_ASSIGNMENT_
Go line by line through the entries and show those that hold the string "protocol".
+++ SOURCE RECORDS +++
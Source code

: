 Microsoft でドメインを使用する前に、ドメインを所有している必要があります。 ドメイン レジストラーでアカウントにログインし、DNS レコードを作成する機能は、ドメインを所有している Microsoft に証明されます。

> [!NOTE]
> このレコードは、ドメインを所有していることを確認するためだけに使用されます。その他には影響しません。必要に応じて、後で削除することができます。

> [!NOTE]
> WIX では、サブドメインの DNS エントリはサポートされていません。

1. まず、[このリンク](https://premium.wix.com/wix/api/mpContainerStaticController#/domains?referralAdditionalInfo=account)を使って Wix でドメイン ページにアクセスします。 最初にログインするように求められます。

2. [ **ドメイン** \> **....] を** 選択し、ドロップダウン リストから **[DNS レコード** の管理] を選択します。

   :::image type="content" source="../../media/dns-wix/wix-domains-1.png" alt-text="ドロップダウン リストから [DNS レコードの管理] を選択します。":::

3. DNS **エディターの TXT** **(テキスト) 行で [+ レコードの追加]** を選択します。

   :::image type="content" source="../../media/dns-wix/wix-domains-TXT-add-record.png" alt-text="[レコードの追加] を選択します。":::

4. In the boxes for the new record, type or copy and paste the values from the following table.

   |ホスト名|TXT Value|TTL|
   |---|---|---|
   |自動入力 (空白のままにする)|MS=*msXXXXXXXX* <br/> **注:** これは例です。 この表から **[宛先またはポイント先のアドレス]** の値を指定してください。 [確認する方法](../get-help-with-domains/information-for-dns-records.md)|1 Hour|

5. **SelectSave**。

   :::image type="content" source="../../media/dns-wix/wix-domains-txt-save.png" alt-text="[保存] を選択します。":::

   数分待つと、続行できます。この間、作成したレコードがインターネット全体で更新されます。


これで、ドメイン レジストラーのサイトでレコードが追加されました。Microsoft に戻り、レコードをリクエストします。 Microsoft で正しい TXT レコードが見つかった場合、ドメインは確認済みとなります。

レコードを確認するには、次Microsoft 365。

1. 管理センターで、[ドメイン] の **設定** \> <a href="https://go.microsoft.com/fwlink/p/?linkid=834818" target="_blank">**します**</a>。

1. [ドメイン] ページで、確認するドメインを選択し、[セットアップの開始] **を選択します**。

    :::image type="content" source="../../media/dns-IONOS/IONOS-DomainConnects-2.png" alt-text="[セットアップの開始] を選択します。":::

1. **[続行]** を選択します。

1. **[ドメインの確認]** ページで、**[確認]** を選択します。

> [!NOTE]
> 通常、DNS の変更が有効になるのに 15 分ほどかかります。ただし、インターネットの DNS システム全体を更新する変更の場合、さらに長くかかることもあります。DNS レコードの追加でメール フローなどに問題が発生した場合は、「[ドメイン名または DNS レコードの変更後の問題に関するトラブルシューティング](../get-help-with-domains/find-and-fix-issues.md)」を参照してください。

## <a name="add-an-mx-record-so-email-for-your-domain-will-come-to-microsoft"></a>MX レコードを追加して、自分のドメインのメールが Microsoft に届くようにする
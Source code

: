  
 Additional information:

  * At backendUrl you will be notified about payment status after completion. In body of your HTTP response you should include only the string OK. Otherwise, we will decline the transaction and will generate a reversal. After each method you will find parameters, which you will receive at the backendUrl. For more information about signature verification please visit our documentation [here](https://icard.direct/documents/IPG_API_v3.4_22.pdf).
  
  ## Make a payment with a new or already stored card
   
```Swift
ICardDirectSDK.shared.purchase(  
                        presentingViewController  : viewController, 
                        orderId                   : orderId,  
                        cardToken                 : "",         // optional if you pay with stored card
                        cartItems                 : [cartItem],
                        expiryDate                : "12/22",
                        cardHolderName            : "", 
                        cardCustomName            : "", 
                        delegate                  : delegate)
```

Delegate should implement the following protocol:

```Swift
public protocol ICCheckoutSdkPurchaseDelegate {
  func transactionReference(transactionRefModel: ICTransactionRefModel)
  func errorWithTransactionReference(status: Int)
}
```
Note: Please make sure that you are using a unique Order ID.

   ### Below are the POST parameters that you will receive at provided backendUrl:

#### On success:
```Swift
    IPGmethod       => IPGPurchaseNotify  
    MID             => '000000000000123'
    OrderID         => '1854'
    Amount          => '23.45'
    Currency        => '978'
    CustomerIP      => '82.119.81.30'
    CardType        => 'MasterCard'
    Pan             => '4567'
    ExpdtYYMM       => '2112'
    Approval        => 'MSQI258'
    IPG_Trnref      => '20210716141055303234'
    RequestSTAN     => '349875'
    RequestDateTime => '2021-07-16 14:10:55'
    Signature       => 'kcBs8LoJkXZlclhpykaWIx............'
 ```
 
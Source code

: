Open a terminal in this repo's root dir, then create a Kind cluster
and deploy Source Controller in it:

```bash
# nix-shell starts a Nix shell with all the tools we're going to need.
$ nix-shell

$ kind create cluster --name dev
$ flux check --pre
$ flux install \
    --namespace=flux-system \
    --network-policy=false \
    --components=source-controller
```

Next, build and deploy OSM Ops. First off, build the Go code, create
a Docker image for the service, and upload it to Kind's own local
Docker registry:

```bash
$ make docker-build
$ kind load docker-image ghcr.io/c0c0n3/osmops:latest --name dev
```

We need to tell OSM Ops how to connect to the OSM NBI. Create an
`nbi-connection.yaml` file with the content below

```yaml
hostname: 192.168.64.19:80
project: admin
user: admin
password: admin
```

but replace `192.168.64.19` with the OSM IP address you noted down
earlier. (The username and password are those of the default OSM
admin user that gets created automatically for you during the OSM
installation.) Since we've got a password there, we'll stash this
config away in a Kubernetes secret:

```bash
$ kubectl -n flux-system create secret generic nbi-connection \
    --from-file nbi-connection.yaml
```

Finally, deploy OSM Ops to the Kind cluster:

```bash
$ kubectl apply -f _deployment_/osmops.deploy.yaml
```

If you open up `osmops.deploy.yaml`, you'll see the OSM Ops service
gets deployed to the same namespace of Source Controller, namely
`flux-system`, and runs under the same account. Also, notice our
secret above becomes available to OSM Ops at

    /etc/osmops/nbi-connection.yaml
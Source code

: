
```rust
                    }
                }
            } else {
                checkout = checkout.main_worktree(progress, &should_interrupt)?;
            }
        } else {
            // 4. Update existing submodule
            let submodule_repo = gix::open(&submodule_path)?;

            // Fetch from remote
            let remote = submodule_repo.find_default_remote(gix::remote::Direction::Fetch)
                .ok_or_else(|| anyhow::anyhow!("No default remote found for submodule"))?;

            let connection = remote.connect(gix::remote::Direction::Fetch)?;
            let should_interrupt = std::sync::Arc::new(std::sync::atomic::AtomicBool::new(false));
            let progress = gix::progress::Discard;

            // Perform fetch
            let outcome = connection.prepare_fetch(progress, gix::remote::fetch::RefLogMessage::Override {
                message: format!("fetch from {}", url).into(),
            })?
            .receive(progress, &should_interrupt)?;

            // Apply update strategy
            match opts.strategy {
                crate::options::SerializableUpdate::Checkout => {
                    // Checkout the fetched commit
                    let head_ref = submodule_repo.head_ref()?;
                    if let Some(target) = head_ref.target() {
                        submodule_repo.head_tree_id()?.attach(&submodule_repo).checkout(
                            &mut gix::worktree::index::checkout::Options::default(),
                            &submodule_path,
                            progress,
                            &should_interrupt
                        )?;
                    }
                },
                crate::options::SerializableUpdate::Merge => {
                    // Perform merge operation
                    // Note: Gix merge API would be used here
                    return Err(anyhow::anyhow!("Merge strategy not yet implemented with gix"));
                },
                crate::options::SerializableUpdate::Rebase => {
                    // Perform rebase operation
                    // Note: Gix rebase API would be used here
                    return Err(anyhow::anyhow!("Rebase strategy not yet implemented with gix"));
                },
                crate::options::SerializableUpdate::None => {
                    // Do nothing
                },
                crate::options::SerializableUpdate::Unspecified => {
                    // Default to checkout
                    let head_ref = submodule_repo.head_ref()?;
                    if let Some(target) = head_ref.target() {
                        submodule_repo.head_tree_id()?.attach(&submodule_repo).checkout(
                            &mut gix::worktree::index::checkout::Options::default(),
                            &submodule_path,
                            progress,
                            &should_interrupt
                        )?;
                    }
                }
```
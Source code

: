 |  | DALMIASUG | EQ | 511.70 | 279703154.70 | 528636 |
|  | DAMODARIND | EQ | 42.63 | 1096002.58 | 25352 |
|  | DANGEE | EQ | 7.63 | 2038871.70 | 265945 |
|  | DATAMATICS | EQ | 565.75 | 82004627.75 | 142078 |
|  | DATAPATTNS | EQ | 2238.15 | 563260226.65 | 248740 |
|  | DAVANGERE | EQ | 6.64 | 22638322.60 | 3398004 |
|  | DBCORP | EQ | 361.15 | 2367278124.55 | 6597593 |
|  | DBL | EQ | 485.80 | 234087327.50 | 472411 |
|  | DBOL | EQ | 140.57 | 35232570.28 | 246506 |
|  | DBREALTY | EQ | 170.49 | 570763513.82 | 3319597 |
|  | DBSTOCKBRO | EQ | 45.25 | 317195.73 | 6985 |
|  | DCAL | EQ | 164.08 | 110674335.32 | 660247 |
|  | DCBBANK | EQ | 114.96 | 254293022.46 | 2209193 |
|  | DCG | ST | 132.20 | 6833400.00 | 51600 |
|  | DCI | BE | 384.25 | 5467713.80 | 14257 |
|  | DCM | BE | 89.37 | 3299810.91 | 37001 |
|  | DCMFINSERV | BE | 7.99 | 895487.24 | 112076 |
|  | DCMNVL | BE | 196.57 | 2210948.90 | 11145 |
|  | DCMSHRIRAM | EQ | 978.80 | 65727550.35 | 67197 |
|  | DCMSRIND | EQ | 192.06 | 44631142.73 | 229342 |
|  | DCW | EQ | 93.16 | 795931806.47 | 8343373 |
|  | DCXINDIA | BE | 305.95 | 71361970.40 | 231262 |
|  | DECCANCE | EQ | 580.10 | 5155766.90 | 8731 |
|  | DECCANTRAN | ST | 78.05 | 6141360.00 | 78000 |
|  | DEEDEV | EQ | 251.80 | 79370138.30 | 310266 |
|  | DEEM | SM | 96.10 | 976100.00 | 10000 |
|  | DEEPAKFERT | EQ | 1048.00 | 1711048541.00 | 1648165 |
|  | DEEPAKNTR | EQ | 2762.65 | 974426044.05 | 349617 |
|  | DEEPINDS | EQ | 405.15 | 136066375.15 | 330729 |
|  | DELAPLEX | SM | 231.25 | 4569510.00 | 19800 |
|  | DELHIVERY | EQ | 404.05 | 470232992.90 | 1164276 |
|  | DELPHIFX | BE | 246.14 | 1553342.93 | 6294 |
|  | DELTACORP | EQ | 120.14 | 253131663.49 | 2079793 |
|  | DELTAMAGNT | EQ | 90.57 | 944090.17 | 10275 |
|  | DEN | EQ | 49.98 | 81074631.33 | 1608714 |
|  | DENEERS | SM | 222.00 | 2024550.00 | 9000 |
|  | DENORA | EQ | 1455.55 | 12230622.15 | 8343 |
+++
_ANSWER TO THIS EXERCISE_
Delegate should implement the following protocol:
public protocol ICCheckoutSdkPurchaseDelegate {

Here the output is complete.